En la última escena la vemos con una camisa de fuerza y aterrorizada por el recuerdo traumático: el castigo del padre. Traumas psicológicos presenta pues historias construidas en la lógica de las fantasías sexuales masculinas: que la esposa enloquezca y le deje a la sobrina en reemplazo; que después de irse con la amante, la mujer enloquezca y muera en un manicomio; que la esposa del tío llegue a la cama todas las noches a tener sexo y al siguiente día se levante como si nada; además, en medio de la crisis de pareja la recomendación terapéutica del psiquiatra es el divorcio.

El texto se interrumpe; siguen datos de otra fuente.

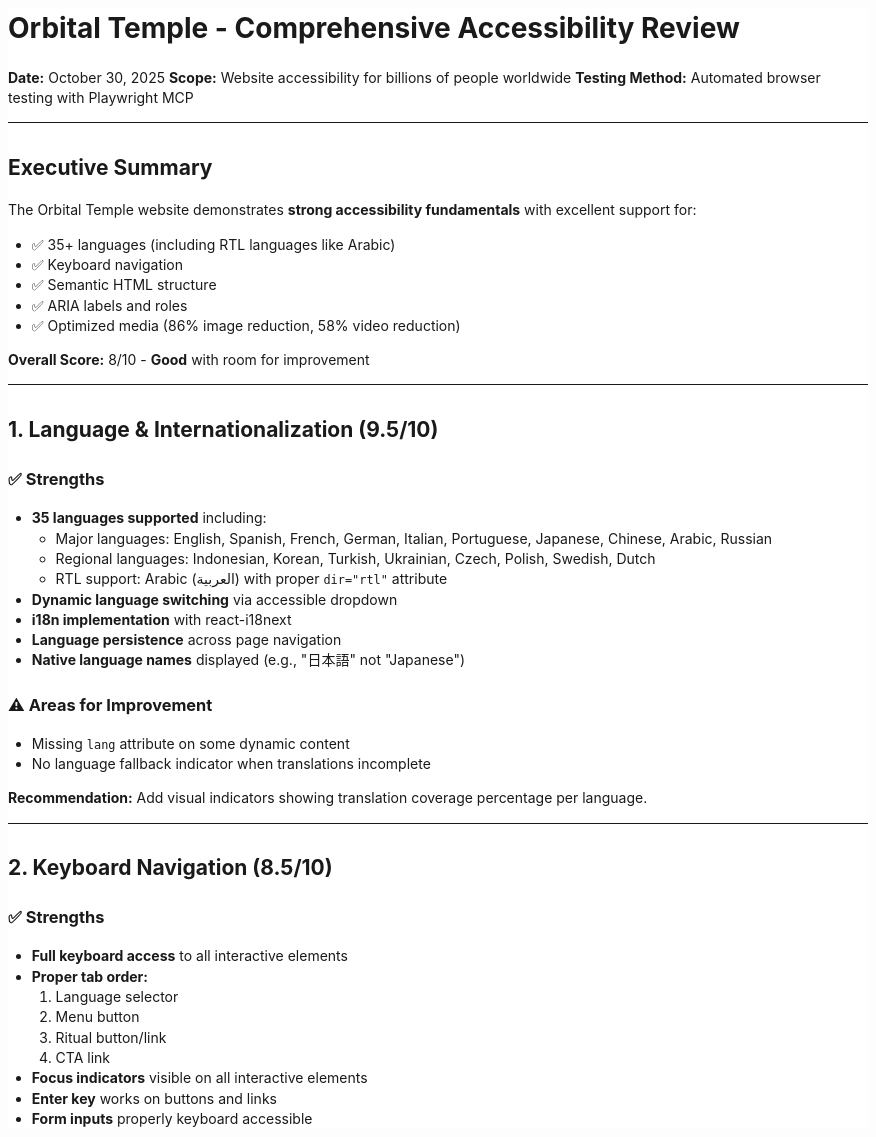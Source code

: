 # Orbital Temple - Comprehensive Accessibility Review

**Date:** October 30, 2025
**Scope:** Website accessibility for billions of people worldwide
**Testing Method:** Automated browser testing with Playwright MCP

---

## Executive Summary

The Orbital Temple website demonstrates **strong accessibility fundamentals** with excellent support for:
- ✅ 35+ languages (including RTL languages like Arabic)
- ✅ Keyboard navigation
- ✅ Semantic HTML structure
- ✅ ARIA labels and roles
- ✅ Optimized media (86% image reduction, 58% video reduction)

**Overall Score:** 8/10 - **Good** with room for improvement

---

## 1. Language & Internationalization (9.5/10)

### ✅ Strengths
- **35 languages supported** including:
  - Major languages: English, Spanish, French, German, Italian, Portuguese, Japanese, Chinese, Arabic, Russian
  - Regional languages: Indonesian, Korean, Turkish, Ukrainian, Czech, Polish, Swedish, Dutch
  - RTL support: Arabic (العربية) with proper `dir="rtl"` attribute
- **Dynamic language switching** via accessible dropdown
- **i18n implementation** with react-i18next
- **Language persistence** across page navigation
- **Native language names** displayed (e.g., "日本語" not "Japanese")

### ⚠️ Areas for Improvement
- Missing `lang` attribute on some dynamic content
- No language fallback indicator when translations incomplete

**Recommendation:** Add visual indicators showing translation coverage percentage per language.

---

## 2. Keyboard Navigation (8.5/10)

### ✅ Strengths
- **Full keyboard access** to all interactive elements
- **Proper tab order:**
  1. Language selector
  2. Menu button
  3. Ritual button/link
  4. CTA link
- **Focus indicators** visible on all interactive elements
- **Enter key** works on buttons and links
- **Form inputs** properly keyboard accessible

Siguiéndole los rastros a la cultura psi, llegué a estas fotonovelas. La figura del psiquiatra, la génesis de la locura, los síntomas y los tratamientos que se plasman en estas series fueron adaptados a su propia lógica: el melodrama y la literatura roja. Una desde la tragedia y la otra desde la fantasía sexual masculina. En una la locura era un designio del destino, y en otra los traumas aparecían en las mujeres sexualmente reprimidas. En ambas publicaciones aparece el psiquiatra y la psiquiatría para validar patrones de exclusión, el niño de orfelinato tiene un pasado peligroso, que lo convierte en una amenaza genética. Los prejuicios se basan en un estereotipo de la mujer buena, recatada y reprimida, versus la mujer mala, erotizada y sin traumas; lo cual pone a la locura del lado de la mujer recatada. Los hombres aparecen como sujetos buenos dispuestos a tener sexo y víctimas de la locura de las mujeres. Mitos que transitan por los miedos, las fantasías, las filias y las fobias que estructuraron los modos de sentir y pensar. Mitos que se han etiquetado con términos científicos que se han hecho habituales, pero que al fin de la historia son remasterizados con la complicidad de la cultura machista y el omnipresente melodrama.